YOUR GOAL » In the data below, find every line with the string "Objects" and pull it out.

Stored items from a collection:
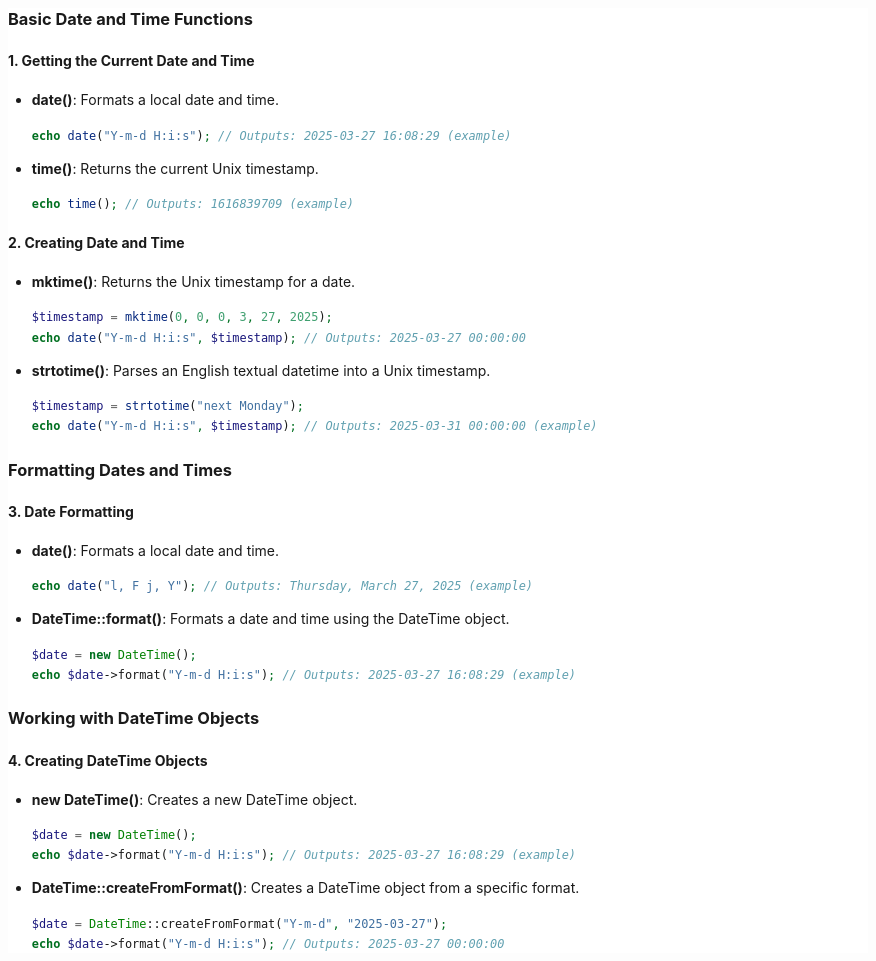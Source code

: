 ### Basic Date and Time Functions

#### 1. **Getting the Current Date and Time**

- **date()**: Formats a local date and time.
  ```php
  echo date("Y-m-d H:i:s"); // Outputs: 2025-03-27 16:08:29 (example)
  ```

- **time()**: Returns the current Unix timestamp.
  ```php
  echo time(); // Outputs: 1616839709 (example)
  ```

#### 2. **Creating Date and Time**

- **mktime()**: Returns the Unix timestamp for a date.
  ```php
  $timestamp = mktime(0, 0, 0, 3, 27, 2025);
  echo date("Y-m-d H:i:s", $timestamp); // Outputs: 2025-03-27 00:00:00
  ```

- **strtotime()**: Parses an English textual datetime into a Unix timestamp.
  ```php
  $timestamp = strtotime("next Monday");
  echo date("Y-m-d H:i:s", $timestamp); // Outputs: 2025-03-31 00:00:00 (example)
  ```

### Formatting Dates and Times

#### 3. **Date Formatting**

- **date()**: Formats a local date and time.
  ```php
  echo date("l, F j, Y"); // Outputs: Thursday, March 27, 2025 (example)
  ```

- **DateTime::format()**: Formats a date and time using the DateTime object.
  ```php
  $date = new DateTime();
  echo $date->format("Y-m-d H:i:s"); // Outputs: 2025-03-27 16:08:29 (example)
  ```

### Working with DateTime Objects

#### 4. **Creating DateTime Objects**

- **new DateTime()**: Creates a new DateTime object.
  ```php
  $date = new DateTime();
  echo $date->format("Y-m-d H:i:s"); // Outputs: 2025-03-27 16:08:29 (example)
  ```

- **DateTime::createFromFormat()**: Creates a DateTime object from a specific format.
  ```php
  $date = DateTime::createFromFormat("Y-m-d", "2025-03-27");
  echo $date->format("Y-m-d H:i:s"); // Outputs: 2025-03-27 00:00:00
  ```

FINISHED EXERCISE »
### Working with DateTime Objects
#### 4. **Creating DateTime Objects**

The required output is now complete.